In terms of this PR, all functions which are touched are improvements (and it doesn't touch foldMap anyway).
I did some analysis of the maps used in the benchmark suite. Because they use the optimised ascending functions they produce extremely balances trees... only 1 node has a single child and 50% match the Bin 1 condition.
I'm going to test these metrics against shuffled inputs. But it might be all bullshit (including the initial use of it?).
I'm sorry guys, this has been a real roundabout.
I'm sorry guys, this has been a real roundabout.
More experimentation is good! Don't worry about it.
I did some analysis of the maps used in the benchmark suite. Because they use the optimised ascending functions they produce extremely balances trees... only 1 node has a single child and 50% match the Bin 1 condition.
I'm going to test these metrics against shuffled inputs.
Sounds good. I think we should update our Set/Map benchmarks to run on randomly structured trees instead of the very specific fromList [1..n] wherever appropriate. It would be more representative of an "average" case.
Creating the Set/Map from a shuffled list should do it, as you said. I can make a PR for it this weekend. If you want to beat me to it, go for it. I added a few random tests in #1056, some of that code will be useful.

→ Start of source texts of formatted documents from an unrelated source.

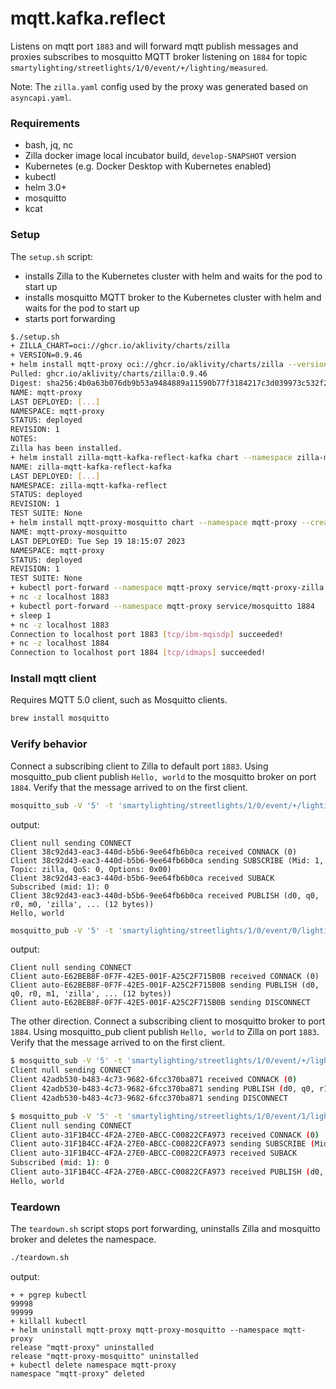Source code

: # mqtt.kafka.reflect

Listens on mqtt port `1883` and will forward mqtt publish messages and proxies subscribes to mosquitto MQTT broker listening on `1884` for topic `smartylighting/streetlights/1/0/event/+/lighting/measured`.

Note: The `zilla.yaml` config used by the proxy was generated based on `asyncapi.yaml`.

### Requirements

- bash, jq, nc
- Zilla docker image local incubator build, `develop-SNAPSHOT` version
- Kubernetes (e.g. Docker Desktop with Kubernetes enabled)
- kubectl
- helm 3.0+
- mosquitto
- kcat

### Setup

The `setup.sh` script:

- installs Zilla to the Kubernetes cluster with helm and waits for the pod to start up
- installs mosquitto MQTT broker to the Kubernetes cluster with helm and waits for the pod to start up
- starts port forwarding

```bash
$./setup.sh 
+ ZILLA_CHART=oci://ghcr.io/aklivity/charts/zilla
+ VERSION=0.9.46
+ helm install mqtt-proxy oci://ghcr.io/aklivity/charts/zilla --version 0.9.46 --namespace mqtt-proxy --create-namespace --wait --values values.yaml --set-file 'zilla\.yaml=zilla.yaml'
Pulled: ghcr.io/aklivity/charts/zilla:0.9.46
Digest: sha256:4b0a63b076db9b53a9484889a11590b77f3184217c3d039973c532f25940adbc
NAME: mqtt-proxy
LAST DEPLOYED: [...]
NAMESPACE: mqtt-proxy
STATUS: deployed
REVISION: 1
NOTES:
Zilla has been installed.
+ helm install zilla-mqtt-kafka-reflect-kafka chart --namespace zilla-mqtt-kafka-reflect --create-namespace --wait
NAME: zilla-mqtt-kafka-reflect-kafka
LAST DEPLOYED: [...]
NAMESPACE: zilla-mqtt-kafka-reflect
STATUS: deployed
REVISION: 1
TEST SUITE: None
+ helm install mqtt-proxy-mosquitto chart --namespace mqtt-proxy --create-namespace --wait
NAME: mqtt-proxy-mosquitto
LAST DEPLOYED: Tue Sep 19 18:15:07 2023
NAMESPACE: mqtt-proxy
STATUS: deployed
REVISION: 1
TEST SUITE: None
+ kubectl port-forward --namespace mqtt-proxy service/mqtt-proxy-zilla 1883
+ nc -z localhost 1883
+ kubectl port-forward --namespace mqtt-proxy service/mosquitto 1884
+ sleep 1
+ nc -z localhost 1883
Connection to localhost port 1883 [tcp/ibm-mqisdp] succeeded!
+ nc -z localhost 1884
Connection to localhost port 1884 [tcp/idmaps] succeeded!

```

### Install mqtt client

Requires MQTT 5.0 client, such as Mosquitto clients.

```bash
brew install mosquitto
```

### Verify behavior

Connect a subscribing client to Zilla to default port `1883`. Using mosquitto_pub client publish `Hello, world`  to the mosquitto broker on port `1884`. Verify that the message arrived to on the first client.

```bash
mosquitto_sub -V '5' -t 'smartylighting/streetlights/1/0/event/+/lighting/measured' -d
```

output:

```text
Client null sending CONNECT
Client 38c92d43-eac3-440d-b5b6-9ee64fb6b0ca received CONNACK (0)
Client 38c92d43-eac3-440d-b5b6-9ee64fb6b0ca sending SUBSCRIBE (Mid: 1, Topic: zilla, QoS: 0, Options: 0x00)
Client 38c92d43-eac3-440d-b5b6-9ee64fb6b0ca received SUBACK
Subscribed (mid: 1): 0
Client 38c92d43-eac3-440d-b5b6-9ee64fb6b0ca received PUBLISH (d0, q0, r0, m0, 'zilla', ... (12 bytes))
Hello, world
```

```bash
mosquitto_pub -V '5' -t 'smartylighting/streetlights/1/0/event/0/lighting/measured' -m 'Hello, world' -d -p 1884
```

output:

```text
Client null sending CONNECT
Client auto-E62BEB8F-0F7F-42E5-001F-A25C2F715B0B received CONNACK (0)
Client auto-E62BEB8F-0F7F-42E5-001F-A25C2F715B0B sending PUBLISH (d0, q0, r0, m1, 'zilla', ... (12 bytes))
Client auto-E62BEB8F-0F7F-42E5-001F-A25C2F715B0B sending DISCONNECT
```

The other direction. Connect a subscribing client to mosquitto broker to port `1884`. Using mosquitto_pub client publish `Hello, world`  to Zilla on port `1883`. Verify that the message arrived to on the first client.
```bash
$ mosquitto_sub -V '5' -t 'smartylighting/streetlights/1/0/event/+/lighting/measured' -d -p 1884
Client null sending CONNECT
Client 42adb530-b483-4c73-9682-6fcc370ba871 received CONNACK (0)
Client 42adb530-b483-4c73-9682-6fcc370ba871 sending PUBLISH (d0, q0, r1, m1, 'zilla', ... (16 bytes))
Client 42adb530-b483-4c73-9682-6fcc370ba871 sending DISCONNECT
```

```bash
$ mosquitto_pub -V '5' -t 'smartylighting/streetlights/1/0/event/1/lighting/measured' -m 'Hello, world' -d
Client null sending CONNECT
Client auto-31F1B4CC-4F2A-27E0-ABCC-C00822CFA973 received CONNACK (0)
Client auto-31F1B4CC-4F2A-27E0-ABCC-C00822CFA973 sending SUBSCRIBE (Mid: 1, Topic: zilla, QoS: 0, Options: 0x00)
Client auto-31F1B4CC-4F2A-27E0-ABCC-C00822CFA973 received SUBACK
Subscribed (mid: 1): 0
Client auto-31F1B4CC-4F2A-27E0-ABCC-C00822CFA973 received PUBLISH (d0, q0, r0, m0, 'zilla', ... (12 bytes))
Hello, world
```

### Teardown

The `teardown.sh` script stops port forwarding, uninstalls Zilla and mosquitto broker and deletes the namespace.

```bash
./teardown.sh

```

output:

```text
+ + pgrep kubectl
99998
99999
+ killall kubectl
+ helm uninstall mqtt-proxy mqtt-proxy-mosquitto --namespace mqtt-proxy
release "mqtt-proxy" uninstalled
release "mqtt-proxy-mosquitto" uninstalled
+ kubectl delete namespace mqtt-proxy
namespace "mqtt-proxy" deleted
```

Just a drive-by comment: If this general path ends up being a win overall, then it may be worth considering a redesign of the datatype to avoid/reduce the occurrence of Tip in the first place. (Of course, doing so would require a whole lot of benchmarking to make sure to avoid regressions elsewhere.) I did a lot of that sort of datatype redesign when developing my bytestring-trie, and it can yield significant wins so long as the algorithms can avoid a proliferation of special-case branching
That's a good idea, I've opened #1073 to track it.